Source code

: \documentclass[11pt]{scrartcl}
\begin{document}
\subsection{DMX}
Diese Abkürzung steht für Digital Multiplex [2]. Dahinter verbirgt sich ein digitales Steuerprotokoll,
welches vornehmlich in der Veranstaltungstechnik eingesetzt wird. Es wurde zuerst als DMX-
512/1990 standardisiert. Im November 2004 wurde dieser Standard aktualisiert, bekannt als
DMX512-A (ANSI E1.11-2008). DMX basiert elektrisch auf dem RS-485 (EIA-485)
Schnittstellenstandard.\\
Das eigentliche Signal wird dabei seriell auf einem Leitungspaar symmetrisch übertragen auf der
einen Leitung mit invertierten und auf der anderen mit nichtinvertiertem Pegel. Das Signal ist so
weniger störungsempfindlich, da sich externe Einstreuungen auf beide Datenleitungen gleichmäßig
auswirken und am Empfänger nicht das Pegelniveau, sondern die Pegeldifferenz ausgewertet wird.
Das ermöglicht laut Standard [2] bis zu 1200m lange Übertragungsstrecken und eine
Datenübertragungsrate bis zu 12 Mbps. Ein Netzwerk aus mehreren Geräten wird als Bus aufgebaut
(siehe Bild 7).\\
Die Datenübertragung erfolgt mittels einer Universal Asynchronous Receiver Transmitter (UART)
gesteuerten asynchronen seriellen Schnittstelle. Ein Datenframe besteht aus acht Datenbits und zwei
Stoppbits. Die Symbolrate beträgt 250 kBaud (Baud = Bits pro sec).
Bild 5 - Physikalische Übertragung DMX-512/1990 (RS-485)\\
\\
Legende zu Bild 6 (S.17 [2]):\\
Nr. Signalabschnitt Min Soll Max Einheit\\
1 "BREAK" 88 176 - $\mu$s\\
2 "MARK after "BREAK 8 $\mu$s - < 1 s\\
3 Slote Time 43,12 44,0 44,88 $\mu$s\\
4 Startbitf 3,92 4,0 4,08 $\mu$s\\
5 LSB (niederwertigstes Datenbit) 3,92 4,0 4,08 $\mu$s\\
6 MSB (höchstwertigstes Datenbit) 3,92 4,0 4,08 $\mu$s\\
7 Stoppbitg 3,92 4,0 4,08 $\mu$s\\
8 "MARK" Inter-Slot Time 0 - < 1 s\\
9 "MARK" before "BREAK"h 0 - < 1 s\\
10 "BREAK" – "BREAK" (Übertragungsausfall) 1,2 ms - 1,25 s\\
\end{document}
══════════════════════════════
* EXERCISE DIRECTIONS *
Write out all the records again, exactly as they appear.

* ANSWER AREA *
Source code

: \documentclass[11pt]{scrartcl}
\begin{document}
\subsection{DMX}
Diese Abkürzung steht für Digital Multiplex [2]. Dahinter verbirgt sich ein digitales Steuerprotokoll,
welches vornehmlich in der Veranstaltungstechnik eingesetzt wird. Es wurde zuerst als DMX-
512/1990 standardisiert. Im November 2004 wurde dieser Standard aktualisiert, bekannt als
DMX512-A (ANSI E1.11-2008). DMX basiert elektrisch auf dem RS-485 (EIA-485)
Schnittstellenstandard.\\
Das eigentliche Signal wird dabei seriell auf einem Leitungspaar symmetrisch übertragen auf der
einen Leitung mit invertierten und auf der anderen mit nichtinvertiertem Pegel. Das Signal ist so
weniger störungsempfindlich, da sich externe Einstreuungen auf beide Datenleitungen gleichmäßig
auswirken und am Empfänger nicht das Pegelniveau, sondern die Pegeldifferenz ausgewertet wird.
Das ermöglicht laut Standard [2] bis zu 1200m lange Übertragungsstrecken und eine
Datenübertragungsrate bis zu 12 Mbps. Ein Netzwerk aus mehreren Geräten wird als Bus aufgebaut
(siehe Bild 7).\\
Die Datenübertragung erfolgt mittels einer Universal Asynchronous Receiver Transmitter (UART)
gesteuerten asynchronen seriellen Schnittstelle. Ein Datenframe besteht aus acht Datenbits und zwei
Stoppbits. Die Symbolrate beträgt 250 kBaud (Baud = Bits pro sec).
Bild 5 - Physikalische Übertragung DMX-512/1990 (RS-485)\\
\\
Legende zu Bild 6 (S.17 [2]):\\
Nr. Signalabschnitt Min Soll Max Einheit\\
1 "BREAK" 88 176 - $\mu$s\\
2 "MARK after "BREAK 8 $\mu$s - < 1 s\\
3 Slote Time 43,12 44,0 44,88 $\mu$s\\
4 Startbitf 3,92 4,0 4,08 $\mu$s\\
5 LSB (niederwertigstes Datenbit) 3,92 4,0 4,08 $\mu$s\\
6 MSB (höchstwertigstes Datenbit) 3,92 4,0 4,08 $\mu$s\\
7 Stoppbitg 3,92 4,0 4,08 $\mu$s\\
8 "MARK" Inter-Slot Time 0 - < 1 s\\
9 "MARK" before "BREAK"h 0 - < 1 s\\
10 "BREAK" – "BREAK" (Übertragungsausfall) 1,2 ms - 1,25 s\\
\end{document}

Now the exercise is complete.